4. “Your companion is being detained by his debt.” [Abu-Dawuud]
Similarly, the leader of the believers, Umar ibn Khattab once said “Beware of debt, for it starts with worry and ends with war” [Al-Muwatta]
For these strong reasons, it is advised for a Muslim to avoid debt as much as he can. This is not to say that debt is not permitted in Islam for there are cogent reasons that may necessitate one to obtain debt.
CONDITIONS FOR TAKING/GRANTING DEBT
The following are three major conditions that a Muslim should consider before attempting to borrow or give out money in the event of a serious necessity.
1) The borrower should be determined to repay it. It is not permissible for a Muslim to acquire loan with the intention of not repaying. The Messenger of Allah (May the peace and blessings of Allah be upon him) said:
“if a man marries a woman with a dowry (that he will pay it for her later) and that he intends not to give it to her is an adulterer, and whoever borrows money and he intends not to pay it off is a thief” [Al-Albani].
2) It should be known or thought most likely that he is able to repay it. One needs to be sure of his means of repaying his debts. The Messenger of Allah (May the peace and blessings of Allah be upon him) said:
“Whoever takes the money of people with the intention of repaying it, Allah will repay it on his behalf, and whoever takes it in order to spoil it, then Allah will spoil him.” [Al-Bukhari].
3) It should be for something that is permissible in Islam. The Prophet (May the peace and blessings of Allah be upon him) said:
“Whoever asks people for money when he has what is sufficient for him is only asking for more of the embers of Hell.” They asked him, “O Messenger of Allaah, what is sufficient so that he does not have to ask for more?” He said: “Having enough to eat lunch and dinner.” [Abu Dawud].
These conditions highlighted above are to protect and preserve relationships between Muslims as debt can lead to enmity in the society. More importantly, the best way for a Muslim to seek help in times of need is to seek help from Allah and have complete trust in Him because he is Ar-Razaaq- the Provider. Allah says “Indeed it is God Who is the Provider, the Lord of Strength, the Firm, the Stern” [Al-Zariyat: 58].
WAYS OF AVOIDING/OVERCOMING DEBTS
- Contentment: A true Muslim should be happy and satisfied with whatever Allah as provided for him. This can be achieved by being grateful to Him. , He says:” If you are grateful, I would certainly give you more” [Ibrahim:14].
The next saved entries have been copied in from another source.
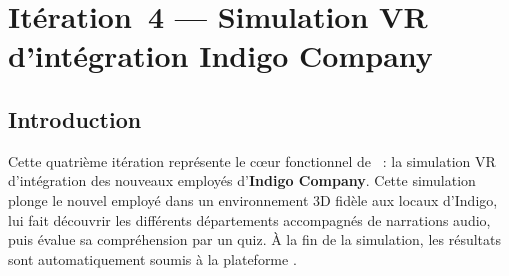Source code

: %
%

\chapter{Itération~4 --- Simulation VR d'intégration Indigo Company}

\section{Introduction}

Cette quatrième itération représente le cœur fonctionnel de \tynassit{}~: la simulation VR
d'intégration des nouveaux employés d'\textbf{Indigo Company}. Cette simulation plonge le nouvel employé dans un environnement 3D fidèle aux locaux d'Indigo, lui fait découvrir les différents départements accompagnés de narrations audio, puis évalue sa compréhension par un quiz. À la fin de la simulation,
les résultats sont automatiquement soumis à la plateforme \tynassit{}.


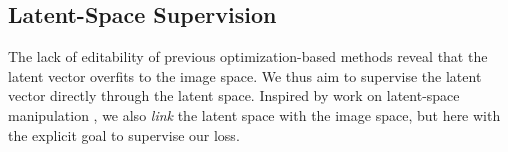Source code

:     







\subsection{Latent-Space Supervision}

The lack of editability of previous optimization-based methods reveal that the latent vector overfits to the image space. We thus aim to supervise the latent vector directly through the latent space. Inspired by work on latent-space manipulation , we also \emph{link} the latent space with the image space, but here with the explicit goal to supervise our loss. 

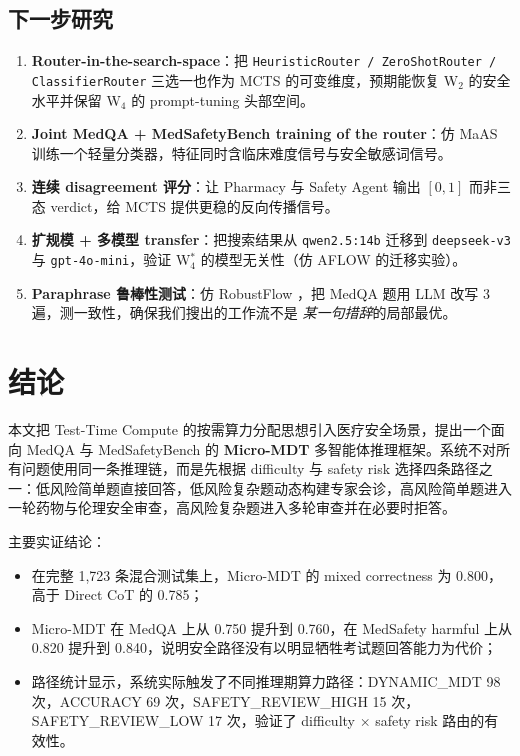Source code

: \documentclass[11pt,a4paper]{ctexart}
\begin{document}
\subsection{下一步研究}

\begin{enumerate}
    \item \textbf{Router-in-the-search-space}：把 \texttt{HeuristicRouter / ZeroShotRouter / ClassifierRouter} 三选一也作为 MCTS 的可变维度，预期能恢复 W$_2$ 的安全水平并保留 W$_4$ 的 prompt-tuning 头部空间。
    \item \textbf{Joint MedQA + MedSafetyBench training of the router}：仿 MaAS \cite{maas2025} 训练一个轻量分类器，特征同时含临床难度信号与安全敏感词信号。
    \item \textbf{连续 disagreement 评分}：让 Pharmacy 与 Safety Agent 输出 $[0,1]$ 而非三态 verdict，给 MCTS 提供更稳的反向传播信号。
    \item \textbf{扩规模 + 多模型 transfer}：把搜索结果从 \texttt{qwen2.5:14b} 迁移到 \texttt{deepseek-v3} 与 \texttt{gpt-4o-mini}，验证 W$_4^*$ 的模型无关性（仿 AFLOW \cite{aflow2024} 的迁移实验）。
    \item \textbf{Paraphrase 鲁棒性测试}：仿 RobustFlow \cite{robustflow2025}，把 MedQA 题用 LLM 改写 3 遍，测一致性，确保我们搜出的工作流不是 \emph{某一句措辞}的局部最优。
\end{enumerate}

\section{结论}
\label{sec:conclusion}

本文把 Test-Time Compute 的按需算力分配思想引入医疗安全场景，提出一个面向 MedQA 与 MedSafetyBench 的 \textbf{Micro-MDT} 多智能体推理框架。系统不对所有问题使用同一条推理链，而是先根据 difficulty 与 safety risk 选择四条路径之一：低风险简单题直接回答，低风险复杂题动态构建专家会诊，高风险简单题进入一轮药物与伦理安全审查，高风险复杂题进入多轮审查并在必要时拒答。

主要实证结论：

\begin{itemize}
    \item 在完整 1,723 条混合测试集上，Micro-MDT 的 mixed correctness 为 0.800，高于 Direct CoT 的 0.785；
    \item Micro-MDT 在 MedQA 上从 0.750 提升到 0.760，在 MedSafety harmful 上从 0.820 提升到 0.840，说明安全路径没有以明显牺牲考试题回答能力为代价；
    \item 路径统计显示，系统实际触发了不同推理期算力路径：DYNAMIC\_MDT 98 次，ACCURACY 69 次，SAFETY\_REVIEW\_HIGH 15 次，SAFETY\_REVIEW\_LOW 17 次，验证了 difficulty $\times$ safety risk 路由的有效性。
\end{itemize}
\end{document}
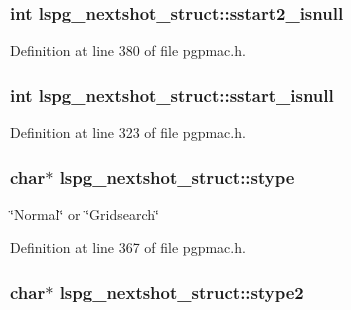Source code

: \hypertarget{structlspg__nextshot__struct_a240c8532d5ce48dbc872d5123a4e721c}{
\subsubsection[{sstart2\-\_\-isnull}]{\setlength{\rightskip}{0pt plus 5cm}int lspg\-\_\-nextshot\-\_\-struct\-::sstart2\-\_\-isnull}}\label{structlspg__nextshot__struct_a240c8532d5ce48dbc872d5123a4e721c}


Definition at line 380 of file pgpmac.\-h.

\hypertarget{structlspg__nextshot__struct_aa53094de91e2f69d7174ab119df1cdac}{
\subsubsection[{sstart\-\_\-isnull}]{\setlength{\rightskip}{0pt plus 5cm}int lspg\-\_\-nextshot\-\_\-struct\-::sstart\-\_\-isnull}}\label{structlspg__nextshot__struct_aa53094de91e2f69d7174ab119df1cdac}


Definition at line 323 of file pgpmac.\-h.

\hypertarget{structlspg__nextshot__struct_ab5a70b189c2fe516ca0c84bd06f3e564}{
\subsubsection[{stype}]{\setlength{\rightskip}{0pt plus 5cm}char$\ast$ lspg\-\_\-nextshot\-\_\-struct\-::stype}}\label{structlspg__nextshot__struct_ab5a70b189c2fe516ca0c84bd06f3e564}


\char`\"{}\-Normal\char`\"{} or \char`\"{}\-Gridsearch\char`\"{} 



Definition at line 367 of file pgpmac.\-h.

\hypertarget{structlspg__nextshot__struct_ae08ef74ea76e6e099a3ff6c7f845d337}{
\subsubsection[{stype2}]{\setlength{\rightskip}{0pt plus 5cm}char$\ast$ lspg\-\_\-nextshot\-\_\-struct\-::stype2}}\label{structlspg__nextshot__struct_ae08ef74ea76e6e099a3ff6c7f845d337}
- Careful spending and avoiding extravagance: A Muslim should work hard to earn a good living and spend within his means of livelihood. Allah dislikes wasteful spenders and even called them – brothers of Shaytaan- in the Qur’an. “Verily spendthrifts are brothers of the Devils” [Al-Isra:27].
- Having an agreement on the repayment plan between the debtor and creditor, in the presence of witnesses, as stated by the Shariah.
- Having a good savings plan.
- Keeping an open record of all debts incurred and informing family members about it.
- Borrowing from non-interest sources.
- Supplicating to Allah to ease repayment.
Some supplications to recite when seeking ALLAH’s help in paying off debts include:
- Allaahumma akfini bi halaalika ‘an haraamika wa aghnini bi fadlika ‘amman siwaaka
(O Allaah, suffice me with what You have permitted so that that I have no need of that which You have forbidden, and make me independent of means by Your bounty so that I have no need of anyone besides You). [Al-Tirmidhi]
- Allaahumma inni a’oodhu bika min al-hammi wa’l-hazani, wa a’oodhi bika min al-‘ajzi wa’l-kasali, wa a’oodhu bika min al-jubni wa’l-bukhli, wa a’oodhi bika min ghalabat il-dayn wa qahri al-rijaa and miserliness, and I seek refuge with You from being heavily in debt and from being overcome by men).”
Lastly, the Creditor is also enjoined to make life easy for the debtor if the latter finds it difficult to repay according to the agreement. Allah says: “If the debtor is in a difficulty, grant him time” [Al-Baqorah: 280]. God Almighty wants ease for us and so we should try make things easy for ourselves as much as we can.
May Allah save us all from poverty, worry, grief and debt (Ameen).